One of the main articles in the January 2020 edition of the Scientific American was about a new simulation that had been performed to address the Fermi Paradox (if there are aliens, why haven’t we met). Scientific American was looking for a full spread visualization to accompany the article. After reading though the scientific paper and draft of the Scientific American article, I proposed to visualize the final state of the simulation, showing a tiny cube of space. I felt this would reveal the main insight best to a more general audience; that it’s perfectly possible for our Milky Way to be settled by alien civilizations, but that our Earth happens to be in a local void, currently unreachable.
For this project I worked closely together with the author of the article, Caleb Scharf, and especially the first author of the paper, Jonathan Caroll-Nellenback. I explained my idea; to reveal the final state of the visualization and show how the systems had send probes to new systems, how far those probes could even reach, and what systems had recently been settled, but were now dead, thereby also revealing the large voids in between settled regions. Jonathan created the dataset with all the variables that I needed to visualize these different aspects.
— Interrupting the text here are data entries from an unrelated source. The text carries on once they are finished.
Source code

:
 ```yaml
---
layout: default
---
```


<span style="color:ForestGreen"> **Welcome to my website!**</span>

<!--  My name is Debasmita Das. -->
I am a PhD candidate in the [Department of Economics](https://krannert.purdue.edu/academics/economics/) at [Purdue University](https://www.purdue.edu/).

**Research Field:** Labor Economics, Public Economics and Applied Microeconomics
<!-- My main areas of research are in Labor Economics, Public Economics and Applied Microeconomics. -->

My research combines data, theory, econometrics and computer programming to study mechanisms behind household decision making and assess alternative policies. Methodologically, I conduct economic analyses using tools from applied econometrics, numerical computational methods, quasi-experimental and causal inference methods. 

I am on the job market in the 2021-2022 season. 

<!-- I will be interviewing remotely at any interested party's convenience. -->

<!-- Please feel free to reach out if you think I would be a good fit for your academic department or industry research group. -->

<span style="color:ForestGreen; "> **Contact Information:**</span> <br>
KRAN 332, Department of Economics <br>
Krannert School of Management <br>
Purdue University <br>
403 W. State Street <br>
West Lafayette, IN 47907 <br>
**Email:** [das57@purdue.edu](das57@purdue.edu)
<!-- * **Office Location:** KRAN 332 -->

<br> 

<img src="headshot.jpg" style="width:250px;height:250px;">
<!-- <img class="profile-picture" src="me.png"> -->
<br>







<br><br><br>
I used Three.js to create the visualization as a 3D rendering of a cube-like area filled with the 10,000 systems. Although I played with many subtle effects, it became apparent early on that the individual systems would be viewed from such a large distance that you couldn’t see much detail. I therefore kept the “overview” version of the main graphic straightforward; although the circles/systems are shown in a 3D space, their appearance is flat, there are no 3D effects. Instead, I’m using transparency and color blending effects for a little extra visual appeal.
For a smaller visual on the spread that would show a substantially zoomed-in version of the cube, I created a second variation that would indeed use shadow, light and more subtle effects for the circles, the spheres around them and lines connecting the settled systems.
Finally, after the main visuals were done, the client asked if an animation could also be created that would “fly though” the cube (to be used as a banner on the website). Because I had set-up the entire visual using canvas-sketch this was thankfully a relatively easy (unexpected) extra deliverable to create.